= EXERCISE INPUTS =
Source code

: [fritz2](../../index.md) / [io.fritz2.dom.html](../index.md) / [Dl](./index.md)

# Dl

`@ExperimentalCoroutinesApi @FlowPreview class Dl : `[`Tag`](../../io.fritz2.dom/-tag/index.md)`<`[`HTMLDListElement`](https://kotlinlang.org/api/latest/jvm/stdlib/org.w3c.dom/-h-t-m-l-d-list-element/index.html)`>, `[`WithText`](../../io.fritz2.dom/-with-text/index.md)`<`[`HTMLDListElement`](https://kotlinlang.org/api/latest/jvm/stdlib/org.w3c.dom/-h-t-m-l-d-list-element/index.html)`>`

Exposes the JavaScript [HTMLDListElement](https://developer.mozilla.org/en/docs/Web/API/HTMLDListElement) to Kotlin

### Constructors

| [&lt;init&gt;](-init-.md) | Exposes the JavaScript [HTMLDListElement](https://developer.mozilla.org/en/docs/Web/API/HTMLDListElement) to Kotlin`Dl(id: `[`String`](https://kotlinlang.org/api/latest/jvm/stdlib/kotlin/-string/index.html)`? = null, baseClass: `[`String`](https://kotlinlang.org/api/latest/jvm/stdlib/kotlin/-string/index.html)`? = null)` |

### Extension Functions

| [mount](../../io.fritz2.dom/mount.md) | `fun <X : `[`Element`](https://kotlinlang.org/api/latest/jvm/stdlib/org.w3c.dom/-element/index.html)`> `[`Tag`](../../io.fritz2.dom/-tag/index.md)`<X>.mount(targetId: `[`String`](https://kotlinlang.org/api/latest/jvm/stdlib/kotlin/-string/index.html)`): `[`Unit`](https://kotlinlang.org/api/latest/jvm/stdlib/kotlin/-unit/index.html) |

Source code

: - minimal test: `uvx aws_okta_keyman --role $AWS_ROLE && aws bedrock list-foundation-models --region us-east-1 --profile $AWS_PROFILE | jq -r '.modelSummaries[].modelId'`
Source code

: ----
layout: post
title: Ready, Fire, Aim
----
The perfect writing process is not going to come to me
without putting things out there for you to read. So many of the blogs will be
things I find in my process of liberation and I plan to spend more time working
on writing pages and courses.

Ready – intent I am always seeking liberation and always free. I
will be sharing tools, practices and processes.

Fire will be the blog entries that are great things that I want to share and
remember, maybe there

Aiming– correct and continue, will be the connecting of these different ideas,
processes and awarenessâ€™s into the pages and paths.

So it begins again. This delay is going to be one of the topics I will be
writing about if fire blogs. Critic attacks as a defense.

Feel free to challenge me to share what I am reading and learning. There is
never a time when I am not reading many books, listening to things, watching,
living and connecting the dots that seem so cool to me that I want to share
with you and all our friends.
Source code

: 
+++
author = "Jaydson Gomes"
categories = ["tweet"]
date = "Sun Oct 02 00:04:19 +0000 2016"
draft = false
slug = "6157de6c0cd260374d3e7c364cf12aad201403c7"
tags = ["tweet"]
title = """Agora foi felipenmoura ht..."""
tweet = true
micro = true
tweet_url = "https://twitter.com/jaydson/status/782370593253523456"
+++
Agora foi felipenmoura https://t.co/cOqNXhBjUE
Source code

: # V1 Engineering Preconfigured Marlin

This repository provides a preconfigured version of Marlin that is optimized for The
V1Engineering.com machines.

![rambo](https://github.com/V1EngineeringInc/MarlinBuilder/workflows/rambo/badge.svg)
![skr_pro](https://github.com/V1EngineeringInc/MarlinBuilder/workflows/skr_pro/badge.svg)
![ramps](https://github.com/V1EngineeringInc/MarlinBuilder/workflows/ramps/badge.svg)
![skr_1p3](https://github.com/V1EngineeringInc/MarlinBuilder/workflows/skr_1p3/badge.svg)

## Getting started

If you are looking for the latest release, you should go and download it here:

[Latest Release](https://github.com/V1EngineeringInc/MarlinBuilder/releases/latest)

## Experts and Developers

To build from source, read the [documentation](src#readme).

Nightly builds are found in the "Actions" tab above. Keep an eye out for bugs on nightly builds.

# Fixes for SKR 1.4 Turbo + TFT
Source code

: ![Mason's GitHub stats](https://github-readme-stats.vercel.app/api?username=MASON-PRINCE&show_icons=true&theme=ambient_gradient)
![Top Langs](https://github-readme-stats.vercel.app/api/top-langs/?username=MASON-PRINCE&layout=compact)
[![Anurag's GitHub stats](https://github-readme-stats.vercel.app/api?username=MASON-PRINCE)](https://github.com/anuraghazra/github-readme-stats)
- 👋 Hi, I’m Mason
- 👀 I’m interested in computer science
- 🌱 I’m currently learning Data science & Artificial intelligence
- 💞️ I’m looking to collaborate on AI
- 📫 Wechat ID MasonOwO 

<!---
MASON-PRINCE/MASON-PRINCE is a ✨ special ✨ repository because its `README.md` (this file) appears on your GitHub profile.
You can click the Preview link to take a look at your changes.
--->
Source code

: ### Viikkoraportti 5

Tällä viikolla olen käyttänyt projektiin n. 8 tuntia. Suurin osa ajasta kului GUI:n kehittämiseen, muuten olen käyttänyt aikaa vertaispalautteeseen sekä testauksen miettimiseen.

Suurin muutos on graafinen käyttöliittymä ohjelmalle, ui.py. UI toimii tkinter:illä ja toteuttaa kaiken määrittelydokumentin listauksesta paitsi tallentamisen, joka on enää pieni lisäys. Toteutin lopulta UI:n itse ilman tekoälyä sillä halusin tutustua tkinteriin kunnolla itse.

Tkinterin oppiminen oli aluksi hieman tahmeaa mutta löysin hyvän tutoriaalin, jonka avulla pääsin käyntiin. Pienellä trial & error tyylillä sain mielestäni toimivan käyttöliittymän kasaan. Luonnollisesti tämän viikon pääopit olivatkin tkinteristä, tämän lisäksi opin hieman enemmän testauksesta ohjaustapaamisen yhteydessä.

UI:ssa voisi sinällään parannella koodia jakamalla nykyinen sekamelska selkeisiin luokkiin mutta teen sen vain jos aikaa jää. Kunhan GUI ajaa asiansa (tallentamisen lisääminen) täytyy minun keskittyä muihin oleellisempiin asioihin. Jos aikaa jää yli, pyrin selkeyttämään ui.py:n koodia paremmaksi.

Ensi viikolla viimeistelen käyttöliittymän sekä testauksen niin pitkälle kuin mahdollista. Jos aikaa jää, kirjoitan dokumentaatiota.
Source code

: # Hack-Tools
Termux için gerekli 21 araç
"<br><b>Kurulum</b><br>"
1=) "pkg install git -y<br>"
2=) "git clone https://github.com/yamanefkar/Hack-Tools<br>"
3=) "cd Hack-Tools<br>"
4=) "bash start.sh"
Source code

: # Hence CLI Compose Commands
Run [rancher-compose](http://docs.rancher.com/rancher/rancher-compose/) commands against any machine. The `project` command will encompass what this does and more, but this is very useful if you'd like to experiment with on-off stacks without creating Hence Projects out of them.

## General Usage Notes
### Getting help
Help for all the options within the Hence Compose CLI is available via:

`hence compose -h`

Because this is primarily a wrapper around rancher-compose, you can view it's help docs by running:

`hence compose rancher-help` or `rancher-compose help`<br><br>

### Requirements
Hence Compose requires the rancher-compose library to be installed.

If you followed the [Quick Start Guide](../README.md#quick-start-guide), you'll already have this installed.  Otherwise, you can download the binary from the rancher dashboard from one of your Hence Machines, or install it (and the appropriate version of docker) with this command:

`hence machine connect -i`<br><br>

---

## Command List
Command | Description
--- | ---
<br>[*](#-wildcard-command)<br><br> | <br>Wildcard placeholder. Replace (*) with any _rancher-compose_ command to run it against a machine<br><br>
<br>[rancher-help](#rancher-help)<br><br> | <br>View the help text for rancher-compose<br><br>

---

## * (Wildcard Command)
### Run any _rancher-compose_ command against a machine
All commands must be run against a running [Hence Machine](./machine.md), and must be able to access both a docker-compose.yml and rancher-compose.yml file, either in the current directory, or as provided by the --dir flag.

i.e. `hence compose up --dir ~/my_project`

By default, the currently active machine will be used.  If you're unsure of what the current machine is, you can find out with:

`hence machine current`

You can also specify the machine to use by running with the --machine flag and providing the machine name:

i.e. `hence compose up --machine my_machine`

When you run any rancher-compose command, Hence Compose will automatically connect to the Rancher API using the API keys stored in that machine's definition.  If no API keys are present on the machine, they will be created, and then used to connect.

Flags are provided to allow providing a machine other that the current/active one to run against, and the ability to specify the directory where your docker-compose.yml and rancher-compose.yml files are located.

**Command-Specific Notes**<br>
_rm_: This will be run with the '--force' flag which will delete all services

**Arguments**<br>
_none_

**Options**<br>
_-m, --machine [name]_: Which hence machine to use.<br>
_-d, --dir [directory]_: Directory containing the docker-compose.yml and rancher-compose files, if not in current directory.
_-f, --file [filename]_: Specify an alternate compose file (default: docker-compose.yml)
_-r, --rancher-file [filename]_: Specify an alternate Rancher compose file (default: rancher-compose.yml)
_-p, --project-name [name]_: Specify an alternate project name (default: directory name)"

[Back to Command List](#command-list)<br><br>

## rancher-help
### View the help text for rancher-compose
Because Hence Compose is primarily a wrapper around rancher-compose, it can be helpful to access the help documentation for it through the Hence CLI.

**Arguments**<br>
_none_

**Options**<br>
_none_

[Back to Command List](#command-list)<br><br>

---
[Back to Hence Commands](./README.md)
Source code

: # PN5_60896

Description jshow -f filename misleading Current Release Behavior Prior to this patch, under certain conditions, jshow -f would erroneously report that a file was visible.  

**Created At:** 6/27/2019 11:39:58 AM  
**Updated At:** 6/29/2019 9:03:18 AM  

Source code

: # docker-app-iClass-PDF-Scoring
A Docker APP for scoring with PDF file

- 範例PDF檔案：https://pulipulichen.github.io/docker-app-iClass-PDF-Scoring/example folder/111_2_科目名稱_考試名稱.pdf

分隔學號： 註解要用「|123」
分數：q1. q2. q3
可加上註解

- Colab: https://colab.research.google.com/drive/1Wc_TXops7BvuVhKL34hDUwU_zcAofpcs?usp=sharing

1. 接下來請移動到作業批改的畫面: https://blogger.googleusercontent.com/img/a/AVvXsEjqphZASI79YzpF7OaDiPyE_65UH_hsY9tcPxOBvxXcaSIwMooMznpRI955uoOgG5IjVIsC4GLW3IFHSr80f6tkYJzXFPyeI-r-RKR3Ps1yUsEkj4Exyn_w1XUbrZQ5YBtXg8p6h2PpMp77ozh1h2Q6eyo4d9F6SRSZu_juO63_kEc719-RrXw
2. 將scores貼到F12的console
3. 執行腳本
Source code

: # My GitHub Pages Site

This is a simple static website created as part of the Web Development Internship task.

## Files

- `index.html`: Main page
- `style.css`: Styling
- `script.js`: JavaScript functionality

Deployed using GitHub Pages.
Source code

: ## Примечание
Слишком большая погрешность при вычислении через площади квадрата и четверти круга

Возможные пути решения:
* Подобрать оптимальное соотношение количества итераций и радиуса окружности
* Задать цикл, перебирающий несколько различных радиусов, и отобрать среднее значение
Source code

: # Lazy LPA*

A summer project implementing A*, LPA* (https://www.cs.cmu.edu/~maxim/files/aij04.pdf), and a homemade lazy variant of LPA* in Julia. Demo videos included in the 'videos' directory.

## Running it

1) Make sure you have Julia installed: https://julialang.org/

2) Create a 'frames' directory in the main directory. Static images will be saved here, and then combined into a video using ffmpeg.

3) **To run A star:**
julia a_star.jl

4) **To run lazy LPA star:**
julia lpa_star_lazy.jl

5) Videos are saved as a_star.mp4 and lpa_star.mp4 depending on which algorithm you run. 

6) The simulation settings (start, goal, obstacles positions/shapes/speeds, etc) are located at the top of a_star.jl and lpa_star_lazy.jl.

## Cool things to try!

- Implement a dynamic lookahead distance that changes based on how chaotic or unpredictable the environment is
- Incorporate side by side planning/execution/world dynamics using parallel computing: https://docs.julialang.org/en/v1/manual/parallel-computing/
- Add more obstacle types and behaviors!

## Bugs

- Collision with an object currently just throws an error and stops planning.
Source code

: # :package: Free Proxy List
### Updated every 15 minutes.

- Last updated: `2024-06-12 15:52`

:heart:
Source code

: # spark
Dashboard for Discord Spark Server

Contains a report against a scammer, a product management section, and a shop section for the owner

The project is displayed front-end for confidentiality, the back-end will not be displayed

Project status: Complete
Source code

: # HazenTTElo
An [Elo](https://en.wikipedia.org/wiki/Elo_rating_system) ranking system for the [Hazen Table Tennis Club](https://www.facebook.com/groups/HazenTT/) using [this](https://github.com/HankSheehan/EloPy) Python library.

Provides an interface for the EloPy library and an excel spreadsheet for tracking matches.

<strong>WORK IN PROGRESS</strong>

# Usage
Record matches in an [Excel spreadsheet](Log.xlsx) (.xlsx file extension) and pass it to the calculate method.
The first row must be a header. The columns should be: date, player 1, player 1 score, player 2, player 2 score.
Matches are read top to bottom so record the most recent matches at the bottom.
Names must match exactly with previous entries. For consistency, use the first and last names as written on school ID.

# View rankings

= BRIEF =
Exactly reproduce the lines beginning with the one that contains "Record matches in" and ending with the last line of the material, both included. Leave out everything else.

= SOLUTION TO THIS TASK =
Record matches in an [Excel spreadsheet](Log.xlsx) (.xlsx file extension) and pass it to the calculate method.
The first row must be a header. The columns should be: date, player 1, player 1 score, player 2, player 2 score.
Matches are read top to bottom so record the most recent matches at the bottom.
Names must match exactly with previous entries. For consistency, use the first and last names as written on school ID.

# View rankings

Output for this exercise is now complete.